_Work to complete_
In full and without alteration, copy the listing.
________________________
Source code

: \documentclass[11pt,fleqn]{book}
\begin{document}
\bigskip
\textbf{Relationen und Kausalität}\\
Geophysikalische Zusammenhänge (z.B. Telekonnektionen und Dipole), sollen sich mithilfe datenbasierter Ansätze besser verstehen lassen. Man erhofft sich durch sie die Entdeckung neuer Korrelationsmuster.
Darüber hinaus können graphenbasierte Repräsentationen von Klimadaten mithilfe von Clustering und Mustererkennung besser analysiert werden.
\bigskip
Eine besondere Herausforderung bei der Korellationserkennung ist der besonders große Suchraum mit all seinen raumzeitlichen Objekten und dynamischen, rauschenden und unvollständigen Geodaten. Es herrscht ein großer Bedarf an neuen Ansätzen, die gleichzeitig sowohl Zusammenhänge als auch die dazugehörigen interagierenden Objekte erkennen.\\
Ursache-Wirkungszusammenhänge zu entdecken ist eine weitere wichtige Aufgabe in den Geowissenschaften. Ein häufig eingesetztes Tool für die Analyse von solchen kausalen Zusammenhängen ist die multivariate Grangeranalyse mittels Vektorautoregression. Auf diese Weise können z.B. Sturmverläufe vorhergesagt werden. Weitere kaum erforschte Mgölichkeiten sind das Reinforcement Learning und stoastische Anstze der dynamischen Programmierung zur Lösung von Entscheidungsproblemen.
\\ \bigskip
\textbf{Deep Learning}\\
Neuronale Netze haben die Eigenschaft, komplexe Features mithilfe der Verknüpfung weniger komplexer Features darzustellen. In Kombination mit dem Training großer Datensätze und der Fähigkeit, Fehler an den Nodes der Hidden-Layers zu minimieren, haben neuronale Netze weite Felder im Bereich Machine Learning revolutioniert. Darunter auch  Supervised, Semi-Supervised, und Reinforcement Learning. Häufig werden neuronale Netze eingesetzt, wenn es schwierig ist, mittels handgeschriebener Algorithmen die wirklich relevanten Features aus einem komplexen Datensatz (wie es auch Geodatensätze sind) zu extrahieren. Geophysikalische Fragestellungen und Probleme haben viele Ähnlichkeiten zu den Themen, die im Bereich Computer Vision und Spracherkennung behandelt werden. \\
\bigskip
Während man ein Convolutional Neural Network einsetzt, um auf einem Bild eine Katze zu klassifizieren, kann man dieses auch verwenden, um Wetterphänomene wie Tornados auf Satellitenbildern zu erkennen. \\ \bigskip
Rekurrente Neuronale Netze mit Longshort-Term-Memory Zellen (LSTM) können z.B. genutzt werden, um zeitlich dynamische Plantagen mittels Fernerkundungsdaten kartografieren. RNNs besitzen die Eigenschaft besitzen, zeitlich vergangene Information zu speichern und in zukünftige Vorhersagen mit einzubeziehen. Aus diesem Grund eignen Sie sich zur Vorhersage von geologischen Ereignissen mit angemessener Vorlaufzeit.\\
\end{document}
________________________
_Result for this task_
Source code

: \documentclass[11pt,fleqn]{book}
\begin{document}
\bigskip
\textbf{Relationen und Kausalität}\\
Geophysikalische Zusammenhänge (z.B. Telekonnektionen und Dipole), sollen sich mithilfe datenbasierter Ansätze besser verstehen lassen. Man erhofft sich durch sie die Entdeckung neuer Korrelationsmuster.
Darüber hinaus können graphenbasierte Repräsentationen von Klimadaten mithilfe von Clustering und Mustererkennung besser analysiert werden.
\bigskip
Eine besondere Herausforderung bei der Korellationserkennung ist der besonders große Suchraum mit all seinen raumzeitlichen Objekten und dynamischen, rauschenden und unvollständigen Geodaten. Es herrscht ein großer Bedarf an neuen Ansätzen, die gleichzeitig sowohl Zusammenhänge als auch die dazugehörigen interagierenden Objekte erkennen.\\
Ursache-Wirkungszusammenhänge zu entdecken ist eine weitere wichtige Aufgabe in den Geowissenschaften. Ein häufig eingesetztes Tool für die Analyse von solchen kausalen Zusammenhängen ist die multivariate Grangeranalyse mittels Vektorautoregression. Auf diese Weise können z.B. Sturmverläufe vorhergesagt werden. Weitere kaum erforschte Mgölichkeiten sind das Reinforcement Learning und stoastische Anstze der dynamischen Programmierung zur Lösung von Entscheidungsproblemen.
\\ \bigskip
\textbf{Deep Learning}\\
Neuronale Netze haben die Eigenschaft, komplexe Features mithilfe der Verknüpfung weniger komplexer Features darzustellen. In Kombination mit dem Training großer Datensätze und der Fähigkeit, Fehler an den Nodes der Hidden-Layers zu minimieren, haben neuronale Netze weite Felder im Bereich Machine Learning revolutioniert. Darunter auch  Supervised, Semi-Supervised, und Reinforcement Learning. Häufig werden neuronale Netze eingesetzt, wenn es schwierig ist, mittels handgeschriebener Algorithmen die wirklich relevanten Features aus einem komplexen Datensatz (wie es auch Geodatensätze sind) zu extrahieren. Geophysikalische Fragestellungen und Probleme haben viele Ähnlichkeiten zu den Themen, die im Bereich Computer Vision und Spracherkennung behandelt werden. \\
\bigskip
Während man ein Convolutional Neural Network einsetzt, um auf einem Bild eine Katze zu klassifizieren, kann man dieses auch verwenden, um Wetterphänomene wie Tornados auf Satellitenbildern zu erkennen. \\ \bigskip
Rekurrente Neuronale Netze mit Longshort-Term-Memory Zellen (LSTM) können z.B. genutzt werden, um zeitlich dynamische Plantagen mittels Fernerkundungsdaten kartografieren. RNNs besitzen die Eigenschaft besitzen, zeitlich vergangene Information zu speichern und in zukünftige Vorhersagen mit einzubeziehen. Aus diesem Grund eignen Sie sich zur Vorhersage von geologischen Ereignissen mit angemessener Vorlaufzeit.\\
\end{document}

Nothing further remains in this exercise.